Bankrupt Climate Change
Last Saturday (29 March 2019) Hackney Momentum supporters came out to Barclay’s Bank in Dalston to demand an end to finance for the fossil fuel industry. It was a great turn out and part of around 40 UK wide protests organised by Momentum and People & Planet.
Barclay’s bank has provided $85,000,000,000* of finance to the fossil fuel industry since the 2015 Paris Climate Change agreement. It provides more funding for fossil fuel projects than any other bank in Europe.
Barclays know that we have less than 12 years to severely cut greenhouse gas emissions** but are actively locking us into decades of fossil fuel use by financing firms involved in their extraction, transport and burning. That’s why we went on to the street to draw attention to what the bank is doing.
Our demonstrations clearly got Barclay’s rattled. Just before the protest, fearing bad PR, the bank tried a green-wash away the problem by tweeting about its efforts to support a transition to a low carbon economy***. This instantly backfired as a torrent of responses provided facts and stats about the fracking, arctic oil and coal projects the bank was helping to facilitate.
We got lots of support out on the busy Dalston high St. Loads of protesters turned up to the demo, and plenty of people stopped to talk about why we were protesting.
Many people on the street felt a general sense of anger towards the banks. They knew they had something to do with the 2008 financial crash and that this has somehow been used as an excuse to inflict austerity on public services making all of our lives worse.
There has also been renewed mobilisation of climate actions, such as the youth climate strikes, and the Extinction Rebellion occupations of London’s bridges. This has brought attention to some people of the urgent need for action.
As part of this demonstration we wanted to shine a light on the way that bank’s profit from environmental destruction. We want to bring to the street a glimpse of how our economy operates in the interests of accelerating climate breakdown. But it can be a challenge to distract hurried Saturday shoppers with heady discussions about capitalism’s incessant drive for growth, our approaching climate breakdown, and how banks drive this with their freedom to create money from thin air.
These issues, for many of us, warrant an unpicking of a previously unchallenged assumed world views. And to challenge world views, without positive alternative visions, creates fear and uncertainty that many of us would rather not engage with.

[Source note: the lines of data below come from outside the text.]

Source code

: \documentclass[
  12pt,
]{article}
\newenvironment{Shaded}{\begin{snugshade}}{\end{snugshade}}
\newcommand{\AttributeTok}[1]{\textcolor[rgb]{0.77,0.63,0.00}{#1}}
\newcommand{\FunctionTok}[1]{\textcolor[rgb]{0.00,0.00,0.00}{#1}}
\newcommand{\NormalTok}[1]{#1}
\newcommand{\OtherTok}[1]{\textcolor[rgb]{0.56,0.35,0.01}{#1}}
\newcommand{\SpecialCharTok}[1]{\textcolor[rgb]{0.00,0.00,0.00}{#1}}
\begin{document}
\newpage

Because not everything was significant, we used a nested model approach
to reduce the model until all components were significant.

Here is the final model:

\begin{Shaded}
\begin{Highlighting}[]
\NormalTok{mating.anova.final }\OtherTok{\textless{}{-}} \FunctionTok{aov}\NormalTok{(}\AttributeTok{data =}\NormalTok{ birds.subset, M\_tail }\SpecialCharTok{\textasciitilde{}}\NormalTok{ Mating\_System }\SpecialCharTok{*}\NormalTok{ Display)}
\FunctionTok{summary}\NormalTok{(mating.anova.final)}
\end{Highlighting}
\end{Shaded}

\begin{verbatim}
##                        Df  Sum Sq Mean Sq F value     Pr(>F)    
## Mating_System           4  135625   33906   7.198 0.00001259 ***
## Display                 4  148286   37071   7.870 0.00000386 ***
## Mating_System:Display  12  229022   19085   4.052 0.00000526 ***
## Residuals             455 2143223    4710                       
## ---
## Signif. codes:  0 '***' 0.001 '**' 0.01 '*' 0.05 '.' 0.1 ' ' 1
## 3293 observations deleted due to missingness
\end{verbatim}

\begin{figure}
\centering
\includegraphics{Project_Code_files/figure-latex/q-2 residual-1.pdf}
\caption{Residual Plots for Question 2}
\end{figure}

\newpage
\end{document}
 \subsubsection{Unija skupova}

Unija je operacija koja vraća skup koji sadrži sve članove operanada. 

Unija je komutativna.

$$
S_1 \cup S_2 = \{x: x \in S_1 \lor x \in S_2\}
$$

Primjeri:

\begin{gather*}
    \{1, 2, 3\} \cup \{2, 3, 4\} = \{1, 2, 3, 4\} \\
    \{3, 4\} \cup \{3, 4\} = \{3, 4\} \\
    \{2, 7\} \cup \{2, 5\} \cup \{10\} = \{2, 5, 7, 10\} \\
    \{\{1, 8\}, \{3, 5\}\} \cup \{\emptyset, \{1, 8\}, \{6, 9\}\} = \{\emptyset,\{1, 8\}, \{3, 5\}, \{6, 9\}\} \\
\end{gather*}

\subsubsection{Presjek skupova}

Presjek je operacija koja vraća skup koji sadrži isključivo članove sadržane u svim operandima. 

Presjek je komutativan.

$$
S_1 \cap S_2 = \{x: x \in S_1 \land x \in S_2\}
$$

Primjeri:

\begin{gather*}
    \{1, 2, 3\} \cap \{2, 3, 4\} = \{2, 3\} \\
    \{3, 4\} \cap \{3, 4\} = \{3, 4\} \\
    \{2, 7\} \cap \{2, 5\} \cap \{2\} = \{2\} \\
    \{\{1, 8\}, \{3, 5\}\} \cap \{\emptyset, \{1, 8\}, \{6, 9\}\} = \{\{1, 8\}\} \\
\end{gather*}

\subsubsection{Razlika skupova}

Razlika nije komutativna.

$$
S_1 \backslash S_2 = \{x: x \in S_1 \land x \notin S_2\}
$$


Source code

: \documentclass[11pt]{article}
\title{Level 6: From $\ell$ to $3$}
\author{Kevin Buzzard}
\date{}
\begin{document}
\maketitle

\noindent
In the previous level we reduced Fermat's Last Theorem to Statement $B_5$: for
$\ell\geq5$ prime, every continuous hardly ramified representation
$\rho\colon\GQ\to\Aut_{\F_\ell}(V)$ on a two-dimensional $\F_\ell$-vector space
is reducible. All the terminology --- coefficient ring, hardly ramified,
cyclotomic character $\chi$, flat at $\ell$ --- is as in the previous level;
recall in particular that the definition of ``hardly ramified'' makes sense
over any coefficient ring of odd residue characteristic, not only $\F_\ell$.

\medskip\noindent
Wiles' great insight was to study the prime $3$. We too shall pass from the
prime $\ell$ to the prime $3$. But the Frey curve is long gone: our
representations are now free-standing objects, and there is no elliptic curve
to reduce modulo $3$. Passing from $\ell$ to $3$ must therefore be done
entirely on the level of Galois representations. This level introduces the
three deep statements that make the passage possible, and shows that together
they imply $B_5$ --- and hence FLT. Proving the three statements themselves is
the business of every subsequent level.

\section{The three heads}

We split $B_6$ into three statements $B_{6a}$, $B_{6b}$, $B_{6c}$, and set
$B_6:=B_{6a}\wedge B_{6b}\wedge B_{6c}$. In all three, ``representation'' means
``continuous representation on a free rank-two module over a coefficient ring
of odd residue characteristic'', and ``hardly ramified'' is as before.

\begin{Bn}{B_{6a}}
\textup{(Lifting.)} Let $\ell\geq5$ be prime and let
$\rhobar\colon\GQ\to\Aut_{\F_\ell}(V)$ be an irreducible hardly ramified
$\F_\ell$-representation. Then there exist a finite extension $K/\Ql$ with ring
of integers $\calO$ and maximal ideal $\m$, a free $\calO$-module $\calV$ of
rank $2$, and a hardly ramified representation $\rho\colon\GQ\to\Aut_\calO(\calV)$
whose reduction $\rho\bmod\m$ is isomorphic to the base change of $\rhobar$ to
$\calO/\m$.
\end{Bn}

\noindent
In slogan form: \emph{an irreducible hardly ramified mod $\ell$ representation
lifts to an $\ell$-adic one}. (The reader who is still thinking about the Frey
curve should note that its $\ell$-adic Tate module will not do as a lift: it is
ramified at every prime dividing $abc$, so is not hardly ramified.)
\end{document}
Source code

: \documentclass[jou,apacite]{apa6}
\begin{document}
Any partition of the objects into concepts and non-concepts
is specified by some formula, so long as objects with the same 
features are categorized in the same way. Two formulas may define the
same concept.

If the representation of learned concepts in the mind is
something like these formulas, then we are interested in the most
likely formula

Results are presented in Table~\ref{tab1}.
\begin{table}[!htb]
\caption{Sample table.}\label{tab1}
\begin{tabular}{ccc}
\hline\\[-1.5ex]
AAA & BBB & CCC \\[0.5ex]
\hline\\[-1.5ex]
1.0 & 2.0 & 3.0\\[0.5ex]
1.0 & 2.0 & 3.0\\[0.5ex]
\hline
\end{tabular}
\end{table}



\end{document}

That’s why, alongside protests about what’s wrong in the world, we also need to articulate a public vision of how much better an alternative would be. The recently launched Labour campaign for the Green New Deal does just this. It provides a view that people can get behind and participate in. The new deal vision should set out practical steps for a zero-carbon future, better jobs, better housing and an economy that serves people and the planet, rather than finance capital.
Many of us, who came on the demo are keen to do more. I’m sure we’ll be out on the street again and we’d welcome your support. Ultimately, like the anti-apartheid campaign this is a winnable campaign. It has to be, otherwise the future isn’t going to be too bright.